Identify each line below that contains the word "可能会抛出异常", and copy it out.

Collected data:

'''

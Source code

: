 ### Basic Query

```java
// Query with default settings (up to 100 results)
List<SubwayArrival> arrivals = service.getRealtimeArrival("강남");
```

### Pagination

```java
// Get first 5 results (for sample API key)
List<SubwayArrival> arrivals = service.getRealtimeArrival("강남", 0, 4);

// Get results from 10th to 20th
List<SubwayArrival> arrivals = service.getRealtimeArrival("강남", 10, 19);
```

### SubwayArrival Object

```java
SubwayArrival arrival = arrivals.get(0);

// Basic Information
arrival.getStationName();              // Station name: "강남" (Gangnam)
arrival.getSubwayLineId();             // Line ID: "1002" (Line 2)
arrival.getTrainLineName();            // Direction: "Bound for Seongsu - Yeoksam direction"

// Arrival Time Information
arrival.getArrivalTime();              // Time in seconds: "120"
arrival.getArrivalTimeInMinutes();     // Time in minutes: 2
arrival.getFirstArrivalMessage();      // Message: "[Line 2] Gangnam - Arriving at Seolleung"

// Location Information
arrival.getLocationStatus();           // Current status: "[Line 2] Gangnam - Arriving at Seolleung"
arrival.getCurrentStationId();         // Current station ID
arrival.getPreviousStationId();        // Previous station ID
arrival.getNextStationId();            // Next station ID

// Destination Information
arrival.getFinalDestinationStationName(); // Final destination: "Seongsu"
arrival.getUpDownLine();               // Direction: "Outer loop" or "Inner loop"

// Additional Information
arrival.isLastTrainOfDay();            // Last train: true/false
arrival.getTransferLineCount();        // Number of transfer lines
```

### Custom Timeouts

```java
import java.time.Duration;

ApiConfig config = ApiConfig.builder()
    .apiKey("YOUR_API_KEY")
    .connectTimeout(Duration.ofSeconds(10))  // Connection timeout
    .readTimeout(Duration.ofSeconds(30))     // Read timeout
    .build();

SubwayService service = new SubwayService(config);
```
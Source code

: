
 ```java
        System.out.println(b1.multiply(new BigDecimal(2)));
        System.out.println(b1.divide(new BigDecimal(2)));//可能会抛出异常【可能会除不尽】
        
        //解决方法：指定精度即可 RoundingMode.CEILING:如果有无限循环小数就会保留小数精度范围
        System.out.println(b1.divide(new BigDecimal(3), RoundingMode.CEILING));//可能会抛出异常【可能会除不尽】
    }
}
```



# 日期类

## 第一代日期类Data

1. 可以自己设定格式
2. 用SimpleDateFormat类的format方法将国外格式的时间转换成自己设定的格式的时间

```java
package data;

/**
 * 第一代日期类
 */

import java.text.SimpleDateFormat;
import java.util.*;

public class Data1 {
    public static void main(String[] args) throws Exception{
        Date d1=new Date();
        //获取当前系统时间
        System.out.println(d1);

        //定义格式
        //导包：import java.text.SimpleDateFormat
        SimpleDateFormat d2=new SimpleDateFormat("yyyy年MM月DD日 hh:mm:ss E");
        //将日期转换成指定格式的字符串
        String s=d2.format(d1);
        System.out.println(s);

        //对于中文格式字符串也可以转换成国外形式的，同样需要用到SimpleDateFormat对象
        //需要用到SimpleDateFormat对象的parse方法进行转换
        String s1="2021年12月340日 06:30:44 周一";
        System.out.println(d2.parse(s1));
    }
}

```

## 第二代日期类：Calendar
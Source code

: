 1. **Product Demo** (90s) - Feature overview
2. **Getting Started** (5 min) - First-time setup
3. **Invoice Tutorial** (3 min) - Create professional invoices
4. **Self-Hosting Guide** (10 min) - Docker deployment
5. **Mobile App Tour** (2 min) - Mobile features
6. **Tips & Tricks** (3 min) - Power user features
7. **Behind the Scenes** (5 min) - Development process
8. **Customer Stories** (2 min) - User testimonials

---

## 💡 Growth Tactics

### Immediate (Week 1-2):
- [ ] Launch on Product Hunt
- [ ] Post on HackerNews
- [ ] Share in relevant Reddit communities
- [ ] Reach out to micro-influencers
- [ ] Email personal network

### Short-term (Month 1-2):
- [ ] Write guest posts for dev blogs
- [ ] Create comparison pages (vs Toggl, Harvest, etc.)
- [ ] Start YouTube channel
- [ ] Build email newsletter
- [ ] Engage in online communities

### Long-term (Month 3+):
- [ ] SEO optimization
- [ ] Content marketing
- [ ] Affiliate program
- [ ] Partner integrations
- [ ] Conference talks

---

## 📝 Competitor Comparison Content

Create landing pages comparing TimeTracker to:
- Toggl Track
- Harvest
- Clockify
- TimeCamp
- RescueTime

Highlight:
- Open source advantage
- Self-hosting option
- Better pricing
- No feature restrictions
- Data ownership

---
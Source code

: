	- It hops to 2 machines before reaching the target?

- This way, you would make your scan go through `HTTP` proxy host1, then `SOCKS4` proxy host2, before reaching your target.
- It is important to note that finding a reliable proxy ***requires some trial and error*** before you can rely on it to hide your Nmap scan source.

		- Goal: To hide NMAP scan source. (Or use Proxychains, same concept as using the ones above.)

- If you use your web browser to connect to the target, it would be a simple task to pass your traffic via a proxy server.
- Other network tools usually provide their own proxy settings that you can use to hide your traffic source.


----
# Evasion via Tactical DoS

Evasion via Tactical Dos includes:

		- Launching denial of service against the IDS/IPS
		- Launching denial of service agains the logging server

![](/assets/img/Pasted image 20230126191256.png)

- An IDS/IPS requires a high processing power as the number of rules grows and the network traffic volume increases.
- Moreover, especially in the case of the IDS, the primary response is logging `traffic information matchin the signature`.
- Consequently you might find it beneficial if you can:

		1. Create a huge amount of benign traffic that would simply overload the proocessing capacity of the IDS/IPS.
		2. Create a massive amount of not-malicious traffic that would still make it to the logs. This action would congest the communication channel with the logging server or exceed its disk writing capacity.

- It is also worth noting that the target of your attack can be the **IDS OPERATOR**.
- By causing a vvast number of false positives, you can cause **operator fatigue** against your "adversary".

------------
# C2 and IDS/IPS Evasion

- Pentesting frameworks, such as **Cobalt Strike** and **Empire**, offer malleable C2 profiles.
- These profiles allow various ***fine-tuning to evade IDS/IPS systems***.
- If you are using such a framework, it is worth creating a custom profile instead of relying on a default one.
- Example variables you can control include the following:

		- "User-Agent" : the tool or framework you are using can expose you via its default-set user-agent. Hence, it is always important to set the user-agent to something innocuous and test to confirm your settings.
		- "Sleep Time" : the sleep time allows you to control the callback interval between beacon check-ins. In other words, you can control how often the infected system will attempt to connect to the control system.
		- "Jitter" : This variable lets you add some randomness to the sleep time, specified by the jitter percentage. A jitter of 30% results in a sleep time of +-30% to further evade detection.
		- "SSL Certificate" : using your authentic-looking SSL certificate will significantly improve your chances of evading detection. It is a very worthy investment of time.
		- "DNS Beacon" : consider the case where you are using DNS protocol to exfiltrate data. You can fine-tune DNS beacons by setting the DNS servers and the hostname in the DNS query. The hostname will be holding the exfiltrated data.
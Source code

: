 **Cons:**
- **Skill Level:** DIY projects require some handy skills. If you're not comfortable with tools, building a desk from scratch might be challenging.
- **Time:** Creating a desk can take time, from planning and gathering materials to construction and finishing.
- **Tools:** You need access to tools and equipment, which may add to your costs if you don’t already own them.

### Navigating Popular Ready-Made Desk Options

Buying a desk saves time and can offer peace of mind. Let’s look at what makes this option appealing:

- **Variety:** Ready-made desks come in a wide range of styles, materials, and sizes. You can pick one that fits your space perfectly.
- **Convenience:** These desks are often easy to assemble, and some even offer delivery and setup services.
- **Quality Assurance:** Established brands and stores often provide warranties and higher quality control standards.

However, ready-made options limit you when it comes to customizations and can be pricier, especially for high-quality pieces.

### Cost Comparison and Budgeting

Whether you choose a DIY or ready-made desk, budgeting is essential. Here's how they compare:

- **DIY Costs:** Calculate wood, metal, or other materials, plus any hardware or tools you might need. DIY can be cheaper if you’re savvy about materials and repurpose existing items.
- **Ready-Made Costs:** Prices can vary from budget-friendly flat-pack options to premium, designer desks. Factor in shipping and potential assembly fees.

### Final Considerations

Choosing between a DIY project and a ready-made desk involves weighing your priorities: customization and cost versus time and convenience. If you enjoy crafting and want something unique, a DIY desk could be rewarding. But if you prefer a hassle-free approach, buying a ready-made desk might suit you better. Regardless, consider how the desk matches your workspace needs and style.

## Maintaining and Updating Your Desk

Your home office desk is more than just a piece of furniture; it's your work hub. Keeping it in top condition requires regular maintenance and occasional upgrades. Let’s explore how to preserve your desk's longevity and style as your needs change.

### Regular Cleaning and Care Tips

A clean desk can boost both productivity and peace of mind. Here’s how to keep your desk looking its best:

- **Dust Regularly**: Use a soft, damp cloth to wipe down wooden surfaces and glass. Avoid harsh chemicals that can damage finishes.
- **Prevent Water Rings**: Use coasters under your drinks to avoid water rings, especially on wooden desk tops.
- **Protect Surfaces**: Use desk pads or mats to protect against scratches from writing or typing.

'''

Your response:
        System.out.println(b1.divide(new BigDecimal(2)));//可能会抛出异常【可能会除不尽】
        System.out.println(b1.divide(new BigDecimal(3), RoundingMode.CEILING));//可能会抛出异常【可能会除不尽】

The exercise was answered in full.